▶ **Data supplied**
————————
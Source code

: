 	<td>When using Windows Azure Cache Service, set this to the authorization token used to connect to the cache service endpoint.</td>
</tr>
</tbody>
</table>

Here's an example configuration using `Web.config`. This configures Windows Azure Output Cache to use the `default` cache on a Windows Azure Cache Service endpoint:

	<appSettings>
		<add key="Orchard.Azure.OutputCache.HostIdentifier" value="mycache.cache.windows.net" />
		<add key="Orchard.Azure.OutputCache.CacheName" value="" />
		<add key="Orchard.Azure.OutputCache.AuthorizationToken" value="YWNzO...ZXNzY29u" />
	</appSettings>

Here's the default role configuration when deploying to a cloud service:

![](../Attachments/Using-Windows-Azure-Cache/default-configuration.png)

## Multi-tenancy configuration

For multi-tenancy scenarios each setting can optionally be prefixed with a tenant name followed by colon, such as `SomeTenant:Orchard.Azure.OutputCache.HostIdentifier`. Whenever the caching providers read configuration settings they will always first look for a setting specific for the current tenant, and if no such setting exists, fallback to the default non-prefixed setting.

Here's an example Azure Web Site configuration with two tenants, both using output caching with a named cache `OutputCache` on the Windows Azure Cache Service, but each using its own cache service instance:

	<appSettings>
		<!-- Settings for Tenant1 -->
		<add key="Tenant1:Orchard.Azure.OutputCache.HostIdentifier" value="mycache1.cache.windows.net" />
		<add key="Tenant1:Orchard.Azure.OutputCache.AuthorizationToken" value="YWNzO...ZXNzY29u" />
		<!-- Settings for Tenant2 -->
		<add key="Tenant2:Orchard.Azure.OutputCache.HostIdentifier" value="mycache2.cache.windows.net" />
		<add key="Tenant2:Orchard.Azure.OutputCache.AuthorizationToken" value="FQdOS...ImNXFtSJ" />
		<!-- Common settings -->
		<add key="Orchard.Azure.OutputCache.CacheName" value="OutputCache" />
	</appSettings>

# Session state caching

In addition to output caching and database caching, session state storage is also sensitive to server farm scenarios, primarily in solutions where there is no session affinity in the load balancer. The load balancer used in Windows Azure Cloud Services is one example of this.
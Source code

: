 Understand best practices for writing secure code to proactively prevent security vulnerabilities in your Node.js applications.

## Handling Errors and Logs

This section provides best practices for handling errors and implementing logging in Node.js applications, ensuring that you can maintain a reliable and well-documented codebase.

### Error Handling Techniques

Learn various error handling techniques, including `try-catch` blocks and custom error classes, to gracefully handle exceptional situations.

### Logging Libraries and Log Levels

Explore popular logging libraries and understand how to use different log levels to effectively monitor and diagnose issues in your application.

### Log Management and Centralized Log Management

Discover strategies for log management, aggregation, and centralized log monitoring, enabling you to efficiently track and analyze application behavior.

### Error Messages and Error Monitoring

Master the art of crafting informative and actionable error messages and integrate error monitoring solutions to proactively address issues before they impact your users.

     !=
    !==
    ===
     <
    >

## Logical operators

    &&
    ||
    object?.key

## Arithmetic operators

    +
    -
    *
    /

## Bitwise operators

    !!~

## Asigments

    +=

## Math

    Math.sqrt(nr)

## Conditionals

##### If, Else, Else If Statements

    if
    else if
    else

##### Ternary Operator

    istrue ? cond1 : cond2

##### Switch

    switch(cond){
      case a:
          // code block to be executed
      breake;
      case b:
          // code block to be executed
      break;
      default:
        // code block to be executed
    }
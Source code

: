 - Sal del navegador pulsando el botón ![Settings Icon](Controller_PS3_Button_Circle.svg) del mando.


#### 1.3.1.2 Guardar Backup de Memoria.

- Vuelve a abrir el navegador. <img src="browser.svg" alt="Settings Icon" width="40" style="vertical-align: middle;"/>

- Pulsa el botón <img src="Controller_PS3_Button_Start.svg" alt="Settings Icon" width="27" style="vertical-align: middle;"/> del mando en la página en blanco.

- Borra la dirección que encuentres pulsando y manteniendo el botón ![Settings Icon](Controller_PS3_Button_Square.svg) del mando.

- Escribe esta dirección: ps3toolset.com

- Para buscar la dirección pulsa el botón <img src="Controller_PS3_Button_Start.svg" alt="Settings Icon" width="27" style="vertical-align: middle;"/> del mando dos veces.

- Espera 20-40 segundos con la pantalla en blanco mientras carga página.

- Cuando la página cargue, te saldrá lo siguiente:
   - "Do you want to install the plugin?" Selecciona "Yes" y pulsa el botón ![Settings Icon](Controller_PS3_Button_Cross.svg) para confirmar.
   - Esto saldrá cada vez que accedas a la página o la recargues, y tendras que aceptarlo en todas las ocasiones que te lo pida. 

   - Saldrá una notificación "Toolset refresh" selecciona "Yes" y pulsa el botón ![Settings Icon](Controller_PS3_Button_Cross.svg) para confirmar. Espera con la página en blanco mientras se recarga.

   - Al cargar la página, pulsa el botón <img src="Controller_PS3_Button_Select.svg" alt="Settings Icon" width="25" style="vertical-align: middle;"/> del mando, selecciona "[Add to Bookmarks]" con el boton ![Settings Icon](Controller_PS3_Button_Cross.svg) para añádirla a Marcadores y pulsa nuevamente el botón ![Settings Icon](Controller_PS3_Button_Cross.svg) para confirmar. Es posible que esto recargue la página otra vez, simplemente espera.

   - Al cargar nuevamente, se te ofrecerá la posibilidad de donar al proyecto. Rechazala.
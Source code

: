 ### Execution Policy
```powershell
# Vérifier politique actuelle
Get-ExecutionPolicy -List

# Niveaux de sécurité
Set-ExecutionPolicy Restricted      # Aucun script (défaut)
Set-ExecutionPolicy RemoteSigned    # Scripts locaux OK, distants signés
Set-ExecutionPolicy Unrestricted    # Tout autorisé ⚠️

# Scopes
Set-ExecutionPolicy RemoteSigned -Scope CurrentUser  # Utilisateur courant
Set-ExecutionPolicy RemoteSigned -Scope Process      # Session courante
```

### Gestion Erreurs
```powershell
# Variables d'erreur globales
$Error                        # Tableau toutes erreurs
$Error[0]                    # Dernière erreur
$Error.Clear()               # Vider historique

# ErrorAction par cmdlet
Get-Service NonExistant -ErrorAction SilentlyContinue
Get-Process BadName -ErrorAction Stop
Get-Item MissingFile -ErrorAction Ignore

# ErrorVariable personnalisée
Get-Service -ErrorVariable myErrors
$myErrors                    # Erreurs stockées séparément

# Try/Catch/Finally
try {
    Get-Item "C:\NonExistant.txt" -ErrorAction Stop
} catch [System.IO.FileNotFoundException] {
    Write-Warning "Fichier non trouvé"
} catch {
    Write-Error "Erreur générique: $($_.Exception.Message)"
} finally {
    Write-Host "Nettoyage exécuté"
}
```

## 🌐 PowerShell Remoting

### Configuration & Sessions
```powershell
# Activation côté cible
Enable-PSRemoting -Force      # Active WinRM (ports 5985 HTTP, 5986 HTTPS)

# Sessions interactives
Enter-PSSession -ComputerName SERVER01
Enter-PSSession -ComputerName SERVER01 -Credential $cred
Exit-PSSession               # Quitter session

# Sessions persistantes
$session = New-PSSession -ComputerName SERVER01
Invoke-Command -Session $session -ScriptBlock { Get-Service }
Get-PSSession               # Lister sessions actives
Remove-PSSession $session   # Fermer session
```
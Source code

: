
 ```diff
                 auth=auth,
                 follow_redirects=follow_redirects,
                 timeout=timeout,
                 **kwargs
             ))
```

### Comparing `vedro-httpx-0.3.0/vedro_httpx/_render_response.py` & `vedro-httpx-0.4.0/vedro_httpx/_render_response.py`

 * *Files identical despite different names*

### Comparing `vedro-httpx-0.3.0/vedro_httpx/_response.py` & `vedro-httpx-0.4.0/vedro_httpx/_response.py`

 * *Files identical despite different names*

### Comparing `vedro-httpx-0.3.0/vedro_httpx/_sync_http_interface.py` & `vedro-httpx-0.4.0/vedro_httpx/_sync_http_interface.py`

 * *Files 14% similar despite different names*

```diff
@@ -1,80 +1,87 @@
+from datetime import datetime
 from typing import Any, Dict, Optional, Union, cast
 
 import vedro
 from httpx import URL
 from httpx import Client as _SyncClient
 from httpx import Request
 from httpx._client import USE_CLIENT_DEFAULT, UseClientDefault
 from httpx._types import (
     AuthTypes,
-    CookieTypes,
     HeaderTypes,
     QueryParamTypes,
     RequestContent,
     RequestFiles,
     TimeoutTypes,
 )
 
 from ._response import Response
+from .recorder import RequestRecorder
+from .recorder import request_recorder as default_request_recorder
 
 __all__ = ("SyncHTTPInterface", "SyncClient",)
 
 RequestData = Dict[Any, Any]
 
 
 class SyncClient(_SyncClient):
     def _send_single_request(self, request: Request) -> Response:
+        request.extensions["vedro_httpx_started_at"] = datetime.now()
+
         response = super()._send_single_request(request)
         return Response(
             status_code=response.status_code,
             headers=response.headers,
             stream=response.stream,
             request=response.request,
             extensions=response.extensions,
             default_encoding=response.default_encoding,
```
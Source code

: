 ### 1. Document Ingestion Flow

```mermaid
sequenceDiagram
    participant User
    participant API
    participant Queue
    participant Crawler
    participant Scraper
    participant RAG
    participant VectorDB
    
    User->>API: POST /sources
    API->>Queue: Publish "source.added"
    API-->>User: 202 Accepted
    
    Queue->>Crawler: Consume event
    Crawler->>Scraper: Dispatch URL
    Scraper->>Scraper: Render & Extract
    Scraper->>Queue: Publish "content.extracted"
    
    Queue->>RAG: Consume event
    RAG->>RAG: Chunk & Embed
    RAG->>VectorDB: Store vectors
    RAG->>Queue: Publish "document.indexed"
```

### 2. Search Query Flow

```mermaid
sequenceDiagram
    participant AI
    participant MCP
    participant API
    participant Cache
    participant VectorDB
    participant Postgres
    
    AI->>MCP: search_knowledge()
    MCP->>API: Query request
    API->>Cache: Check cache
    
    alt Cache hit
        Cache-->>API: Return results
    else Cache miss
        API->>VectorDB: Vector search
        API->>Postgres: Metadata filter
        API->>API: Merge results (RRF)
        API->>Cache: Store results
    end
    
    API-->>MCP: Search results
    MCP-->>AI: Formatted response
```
————————
▶ **About this task**
What lines of the preceding data include the string "myErrors"? Pull them out.

▶ **Written answer**
Get-Service -ErrorVariable myErrors
$myErrors                    # Erreurs stockées séparément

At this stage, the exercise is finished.